Maurizio Maggiani

 Maurizio Maggiani, scrittore

Maggiani ha cominciato la sua signorile insurrezione qualche giorno fa, scrivendo su Repubblica una frase – diventata poi il titolo del suo articolo – che nessun uomo o donna del secolo scorso avrebbe potuto scrivere. “Io non sono un asterisco”. Questo perché solo negli ultimi anni i soldati della guerra culturale sono riusciti a far entrare l’asterisco – che prima adoperavano nei propri circuiti sotterranei – nel linguaggio comune, come arma di lotta per l’inclusione sociale. Per esempio, cominciano ogni messaggio rivolto a più persone contemporaneamente scrivendo: “Car* tutt*”, per non discriminare chi non si sente né uomo né donna, oppure usano, al posto del maschile o del femminile, e per la stessa pretesa d’inclusività, questa lettera qui: ə.

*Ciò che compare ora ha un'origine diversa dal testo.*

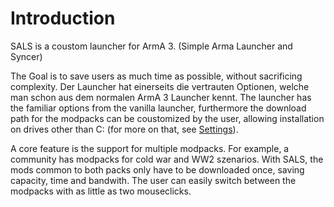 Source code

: # Introduction

SALS is a coustom launcher for ArmA 3. (Simple Arma Launcher and Syncer)

The Goal is to save users as much time as possible, without sacrificing complexity. Der Launcher hat einerseits die vertrauten Optionen, welche man schon aus dem normalen ArmA 3 Launcher kennt. The launcher has the familiar options from the vanilla launcher, furthermore the download path for the modpacks can be coustomized by the user, allowing installation on drives other than C: (for more on that, see [Settings](https://docs.sals-app.com/player/config/)). 

A core feature is the support for multiple modpacks. For example, a community has modpacks for cold war and WW2 szenarios. With SALS, the mods common to both packs only have to be downloaded once, saving capacity, time and bandwith. The user can easily switch between the modpacks with as little as two mouseclicks. 

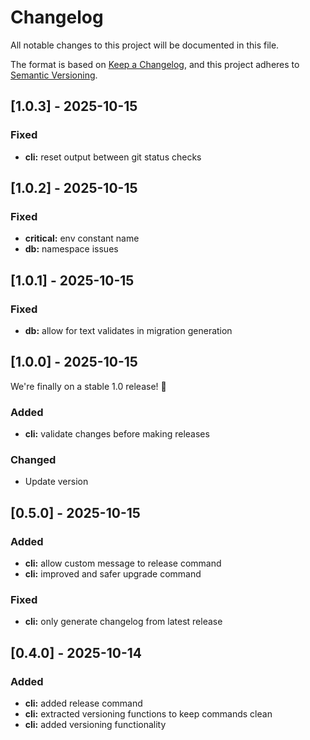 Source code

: # Changelog

All notable changes to this project will be documented in this file.

The format is based on [Keep a Changelog](https://keepachangelog.com/en/1.1.0/),
and this project adheres to [Semantic Versioning](https://semver.org/spec/v2.0.0.html).

## [1.0.3] - 2025-10-15

### Fixed
- **cli:** reset output between git status checks


## [1.0.2] - 2025-10-15

### Fixed
- **critical:** env constant name
- **db:** namespace issues


## [1.0.1] - 2025-10-15

### Fixed
- **db:** allow for text validates in migration generation


## [1.0.0] - 2025-10-15

We're finally on a stable 1.0 release! 🥳

### Added
- **cli:** validate changes before making releases

### Changed
- Update version


## [0.5.0] - 2025-10-15

### Added
- **cli:** allow custom message to release command
- **cli:** improved and safer upgrade command

### Fixed
- **cli:** only generate changelog from latest release


## [0.4.0] - 2025-10-14

### Added
- **cli:** added release command
- **cli:** extracted versioning functions to keep commands clean
- **cli:** added versioning functionality

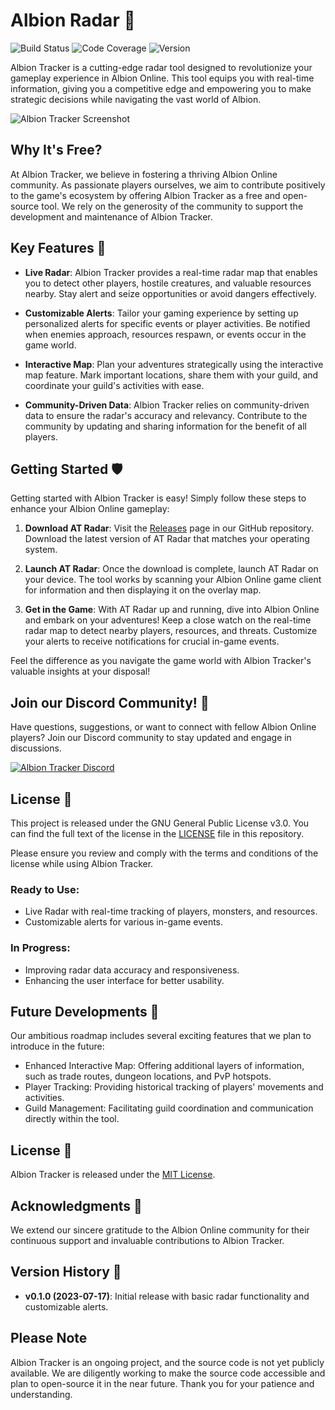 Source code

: # Albion Radar 🌟

![Build Status](https://img.shields.io/badge/build-passing-brightgreen.svg)
![Code Coverage](https://img.shields.io/badge/coverage-80%25-yellow.svg)
![Version](https://img.shields.io/badge/version-0.1.0-blue.svg)

Albion Tracker is a cutting-edge radar tool designed to revolutionize your gameplay experience in Albion Online. This tool equips you with real-time information, giving you a competitive edge and empowering you to make strategic decisions while navigating the vast world of Albion.

![Albion Tracker Screenshot](https://media.discordapp.net/attachments/969916254179717200/1135688221234311228/image.png?width=1439&height=596)

## Why It's Free?

At Albion Tracker, we believe in fostering a thriving Albion Online community. As passionate players ourselves, we aim to contribute positively to the game's ecosystem by offering Albion Tracker as a free and open-source tool. We rely on the generosity of the community to support the development and maintenance of Albion Tracker.

## Key Features 🚀

- **Live Radar**: Albion Tracker provides a real-time radar map that enables you to detect other players, hostile creatures, and valuable resources nearby. Stay alert and seize opportunities or avoid dangers effectively.

- **Customizable Alerts**: Tailor your gaming experience by setting up personalized alerts for specific events or player activities. Be notified when enemies approach, resources respawn, or events occur in the game world.

- **Interactive Map**: Plan your adventures strategically using the interactive map feature. Mark important locations, share them with your guild, and coordinate your guild's activities with ease.

- **Community-Driven Data**: Albion Tracker relies on community-driven data to ensure the radar's accuracy and relevancy. Contribute to the community by updating and sharing information for the benefit of all players.


## Getting Started 🛡️

Getting started with Albion Tracker is easy! Simply follow these steps to enhance your Albion Online gameplay:

1. **Download AT Radar**: Visit the [Releases](https://github.com/henian16/albionradar/releases/tag/Pre-release) page in our GitHub repository. Download the latest version of AT Radar that matches your operating system.

2. **Launch AT Radar**: Once the download is complete, launch AT Radar on your device. The tool works by scanning your Albion Online game client for information and then displaying it on the overlay map.

3. **Get in the Game**: With AT Radar up and running, dive into Albion Online and embark on your adventures! Keep a close watch on the real-time radar map to detect nearby players, resources, and threats. Customize your alerts to receive notifications for crucial in-game events.

Feel the difference as you navigate the game world with Albion Tracker's valuable insights at your disposal!

## Join our Discord Community! 🚀

Have questions, suggestions, or want to connect with fellow Albion Online players? Join our Discord community to stay updated and engage in discussions.

[![Albion Tracker Discord](https://yourdomain.com/discord.png)](https://discord.gg/PmayVMtf95)

## License 📜

This project is released under the GNU General Public License v3.0. You can find the full text of the license in the [LICENSE](LICENSE) file in this repository.

Please ensure you review and comply with the terms and conditions of the license while using Albion Tracker.

### Ready to Use:

- Live Radar with real-time tracking of players, monsters, and resources.
- Customizable alerts for various in-game events.

### In Progress:

- Improving radar data accuracy and responsiveness.
- Enhancing the user interface for better usability.

## Future Developments 🔮

Our ambitious roadmap includes several exciting features that we plan to introduce in the future:

- Enhanced Interactive Map: Offering additional layers of information, such as trade routes, dungeon locations, and PvP hotspots.
- Player Tracking: Providing historical tracking of players' movements and activities.
- Guild Management: Facilitating guild coordination and communication directly within the tool.

## License 📜

Albion Tracker is released under the [MIT License](LICENSE).

## Acknowledgments 🙏

We extend our sincere gratitude to the Albion Online community for their continuous support and invaluable contributions to Albion Tracker.

## Version History 📜

- **v0.1.0 (2023-07-17)**: Initial release with basic radar functionality and customizable alerts.

## Please Note

Albion Tracker is an ongoing project, and the source code is not yet publicly available. We are diligently working to make the source code accessible and plan to open-source it in the near future. Thank you for your patience and understanding.
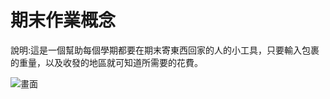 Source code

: # 期末作業概念

說明:這是一個幫助每個學期都要在期末寄東西回家的人的小工具，只要輸入包裹的重量，以及收發的地區就可知道所需要的花費。

<img src="https://images.plurk.com/7xuc1okQUYoGmivpHKIQ.jpg" alt="畫面">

“Lei sa come si pronuncia?” mi domanda Maggiani. So che un suono c’è, ma non so come dirlo. “Allora significa che non esiste. Perché solo ciò che si può pronunciare esiste. C’è scritto nella Bibbia. L’unica cosa che non si può dire è Dio, perché non ci sono parole bastanti. Per quanto riguarda il resto, ad Adamo fu chiesto di dare un nome a ogni cosa creata e di diventarne il Signore, non il Padrone, il Signore, che significa esserne anche responsabile”.

Maggiani è di origini liguri, ha vinto il Premio Strega nel 2005 e una decina di anni fa si è trasferito in Romagna, in una casa colonica immersa in un vigneto di sei ettari, per seguire la sua sposa. “La Romagna è una terra sediziosa, sovversiva, anti storica”.

 È anti storico anche lei?

Può darsi che io non appartenga completamente alla contemporaneità, ma trovo questa manomissione del linguaggio una follia.

Quale sarebbe la follia?

Che è una lingua che non si può parlare, non si può esprimere, perché è impossibile dire a voce *, ə, ø.

 

Non si potrebbe imparare?

È innaturale obbligarmi a usare delle lettere che non sono presenti nel nostro alfabeto, è un’operazione astratta, burocratica, che non dice nulla della vita, delle vite delle persone che vorrebbe nominare.

Uno scrittore che si appella alla naturalezza della lingua?

Perché non dovrei? Anche la lingua ha una sua naturalezza. E dirlo non significa credere che la lingua non si possa reinventare continuamente.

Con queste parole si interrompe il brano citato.